SOCHI, Russia — David Wise soared through sleet and snow and ended up with gold — a mighty nice present to bring home to his daughter.
Skiing with a heart-shaped rock he got from his wife and in front of a crowd waving pictures of his 2-year-old girl, Nayeli, the 23-year-old from Reno, Nev., overcame sloppy conditions to win the first Olympic ski halfpipe contest.
A high-flying show this was not. But Wise overcame the conditions to score a 92 on his first run, which held up as the weather worsened. It was almost impossible to see the top of the pipe from the base by the end of the contest.
Mike Riddle won silver for Canada, which has one of its all-time greats, the late Sarah Burke, to thank for shepherding this event into the Olympics.
Kevin Rolland took bronze for France.
The podium ended up much as expected, with the top spot going to the three-time defending Winter X Games champion.
No small thing considering the way bad weather and variable conditions at Rosa Khutor Extreme Park have shuffled the deck in many of the action sports. Shaun White couldn't handle the tough halfpipe a week ago and finished fourth. Kelly Clark also struggled and ended up with bronze, not gold.
The skiers weren't nearly as critical of the pipe as the snowboarders, and when the tricky conditions kicked in, they rolled with it.
“It diminishes the show a ton,” said 17-year-old American Aaron Blunck. “The cool thing is, I've got a `pow' day tomorrow.”
Yes, they'll ski powder, but first, Wise will head down to Sochi on Wednesday to pick up his gold medal.

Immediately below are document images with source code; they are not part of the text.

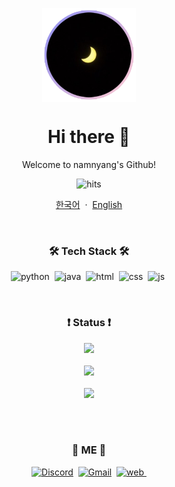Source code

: <p align="center">
  <img width="150px" src="/mooooooon_round.png" align="center" alt="namnyang" />
  <h1 align="center">Hi there 👋</h2>
  <p align="center">Welcome to namnyang's Github!</p>
</p>

<p align="center">
  <img src="https://hits.seeyoufarm.com/api/count/incr/badge.svg?url=https%3A%2F%2Fgithub.com%2Fnamnyang&count_bg=%230A95FF&title_bg=%23555555&icon=github.svg&icon_color=%23E7E7E7&title=Hits&edge_flat=false" alt="hits"/>
</p>

<p align="center">
  <a href="/README_KR.md">한국어</a>
    &nbsp;·&nbsp;
  <a href="/README.md">English</a>
</p>

<br>

<h3 align="center">🛠 Tech Stack 🛠</h3>

<p align="center">
  <img src="https://img.shields.io/badge/Python-3776AB?style=flat-square&logoColor=white&logo=Python" alt="python"/>&nbsp;
  <img src="https://img.shields.io/badge/Java-007396?style=flat-square&logoColor=white&logo=Java" alt="java"/>&nbsp;
  <img src="https://img.shields.io/badge/HTML-E34F26?style=flat-square&logoColor=white&logo=HTML5" alt="html"/>&nbsp;
  <img src="https://img.shields.io/badge/CSS-1572B6?style=flat-square&logoColor=white&logo=CSS3" alt="css"/>&nbsp;
  <img src="https://img.shields.io/badge/JS-F7DF1E?style=flat-square&logoColor=white&logo=JavaScript" alt="js"/>&nbsp;
</p>

<br>

<h3 align="center"> ❗️ Status ❗️ </h3>

<p align="center">
  <img width="50%" src="https://github-readme-stats.vercel.app/api?username=namnyang&show_icons=true&count_private=true&theme=gotham&bg_color=0D1117"><br><br>
  <img width="50%" src="https://github-readme-stats.vercel.app/api/wakatime?username=namnyang&theme=gotham&bg_color=0D1117"><br><br>
  <img width="50%" src="https://github-readme-stats.vercel.app/api/top-langs/?username=namnyang&langs_count=100&theme=gotham&layout=compact&bg_color=0D1117"><br><br>
</p>

<br>

<h3 align="center"> 🎉 ME 🎉 </h3>

<p align="center">
  <a href="https://discord.com/users/690148325604720660"><img src="https://img.shields.io/badge/Discord-7289DA?style=for-the-badge&logoColor=white&logo=Discord" alt="Discord"/></a>&nbsp;
  <a href="mailto:namnyang0510@gmail.com"><img src="https://img.shields.io/badge/Gmail-EA4335?style=for-the-badge&logoColor=white&logo=Gmail" alt="Gmail"/></a>&nbsp;
  <a href="https://namnyang.live"><img src="https://img.shields.io/badge/Web-4285F4?style=for-the-badge&logoColor=white&logo=Google-Chrome" alt="web"/>&nbsp;
</p>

He'll do that because he threw the best tricks, opening with a 720-degree spin, grabbing one ski and getting so high he could look straight down into the halfpipe. There was a 540-degree spin that left him skiing backward when he landed — one of the coolest and most notable differences from the snowboarding version of halfpipe. There was also the requisite double-twisting jump that he landed with ease.
Wise fell on his second run and skied straight down afterward, earning a 3.4 to record both the highest and lowest scores of the night.
But he wasn't the only one to fall. The final four skiers all fell — Wise, Rolland, Benoit Valentin and Justin Dorey, who went last and bowed backward on his landing before losing his balance. When he fell, Wise had the gold wrapped up.
It was the 20th medal of the games for the U.S. and their sixth gold. Five of the golds and 11 medals overall have come from the action sports.
“Dave is, right now, on top of the sport. He's the best. He's proven it multiple times,” Blunck said. “He comes out in any condition and has amazing fun. He's the dad out of the group. So, no matter what he does, we're proud of him.”